— Work task —
Write out all of the data again, precisely as it appears.

Excerpted records below:

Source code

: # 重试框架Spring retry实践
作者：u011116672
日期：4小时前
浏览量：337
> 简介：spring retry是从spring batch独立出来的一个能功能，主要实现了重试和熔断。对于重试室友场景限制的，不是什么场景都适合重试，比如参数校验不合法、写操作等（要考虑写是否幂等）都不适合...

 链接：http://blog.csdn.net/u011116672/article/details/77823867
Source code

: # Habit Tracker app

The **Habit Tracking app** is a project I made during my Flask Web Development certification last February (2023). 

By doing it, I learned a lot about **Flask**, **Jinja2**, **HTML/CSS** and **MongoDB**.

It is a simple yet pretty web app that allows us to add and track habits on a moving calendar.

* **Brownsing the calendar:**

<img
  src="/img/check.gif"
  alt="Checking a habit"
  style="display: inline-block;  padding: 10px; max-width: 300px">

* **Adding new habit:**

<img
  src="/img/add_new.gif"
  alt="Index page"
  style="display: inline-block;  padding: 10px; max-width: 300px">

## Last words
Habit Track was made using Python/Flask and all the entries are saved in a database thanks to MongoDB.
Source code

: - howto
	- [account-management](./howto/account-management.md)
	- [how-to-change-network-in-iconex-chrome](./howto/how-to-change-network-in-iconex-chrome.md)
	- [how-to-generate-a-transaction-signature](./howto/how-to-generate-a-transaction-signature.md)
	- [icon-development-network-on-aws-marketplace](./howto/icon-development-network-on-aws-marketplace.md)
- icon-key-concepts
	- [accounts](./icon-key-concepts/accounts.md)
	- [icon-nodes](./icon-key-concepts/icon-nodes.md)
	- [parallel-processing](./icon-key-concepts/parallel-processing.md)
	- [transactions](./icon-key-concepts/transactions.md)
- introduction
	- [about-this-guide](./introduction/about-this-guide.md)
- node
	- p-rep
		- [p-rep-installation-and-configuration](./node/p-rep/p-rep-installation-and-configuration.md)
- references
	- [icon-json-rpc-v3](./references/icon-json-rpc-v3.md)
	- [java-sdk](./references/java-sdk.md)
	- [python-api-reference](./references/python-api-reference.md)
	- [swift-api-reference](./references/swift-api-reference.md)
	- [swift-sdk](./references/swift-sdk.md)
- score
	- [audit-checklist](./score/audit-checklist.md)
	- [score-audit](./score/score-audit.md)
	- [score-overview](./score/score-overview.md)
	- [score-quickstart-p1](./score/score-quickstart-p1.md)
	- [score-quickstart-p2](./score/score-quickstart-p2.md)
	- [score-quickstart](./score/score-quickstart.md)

End of Excerpted records.

— Task answer —
Source code

: # 重试框架Spring retry实践
作者：u011116672
日期：4小时前
浏览量：337
> 简介：spring retry是从spring batch独立出来的一个能功能，主要实现了重试和熔断。对于重试室友场景限制的，不是什么场景都适合重试，比如参数校验不合法、写操作等（要考虑写是否幂等）都不适合...

 链接：http://blog.csdn.net/u011116672/article/details/77823867
Source code

: # Habit Tracker app

The **Habit Tracking app** is a project I made during my Flask Web Development certification last February (2023). 

By doing it, I learned a lot about **Flask**, **Jinja2**, **HTML/CSS** and **MongoDB**.

It is a simple yet pretty web app that allows us to add and track habits on a moving calendar.

* **Brownsing the calendar:**

<img
  src="/img/check.gif"
  alt="Checking a habit"
  style="display: inline-block;  padding: 10px; max-width: 300px">

* **Adding new habit:**

<img
  src="/img/add_new.gif"
  alt="Index page"
  style="display: inline-block;  padding: 10px; max-width: 300px">

## Last words
Habit Track was made using Python/Flask and all the entries are saved in a database thanks to MongoDB.
Source code

: - howto
	- [account-management](./howto/account-management.md)
	- [how-to-change-network-in-iconex-chrome](./howto/how-to-change-network-in-iconex-chrome.md)
	- [how-to-generate-a-transaction-signature](./howto/how-to-generate-a-transaction-signature.md)
	- [icon-development-network-on-aws-marketplace](./howto/icon-development-network-on-aws-marketplace.md)
- icon-key-concepts
	- [accounts](./icon-key-concepts/accounts.md)
	- [icon-nodes](./icon-key-concepts/icon-nodes.md)
	- [parallel-processing](./icon-key-concepts/parallel-processing.md)
	- [transactions](./icon-key-concepts/transactions.md)
- introduction
	- [about-this-guide](./introduction/about-this-guide.md)
- node
	- p-rep
		- [p-rep-installation-and-configuration](./node/p-rep/p-rep-installation-and-configuration.md)
- references
	- [icon-json-rpc-v3](./references/icon-json-rpc-v3.md)
	- [java-sdk](./references/java-sdk.md)
	- [python-api-reference](./references/python-api-reference.md)
	- [swift-api-reference](./references/swift-api-reference.md)
	- [swift-sdk](./references/swift-sdk.md)
- score
	- [audit-checklist](./score/audit-checklist.md)
	- [score-audit](./score/score-audit.md)
	- [score-overview](./score/score-overview.md)
	- [score-quickstart-p1](./score/score-quickstart-p1.md)
	- [score-quickstart-p2](./score/score-quickstart-p2.md)
	- [score-quickstart](./score/score-quickstart.md)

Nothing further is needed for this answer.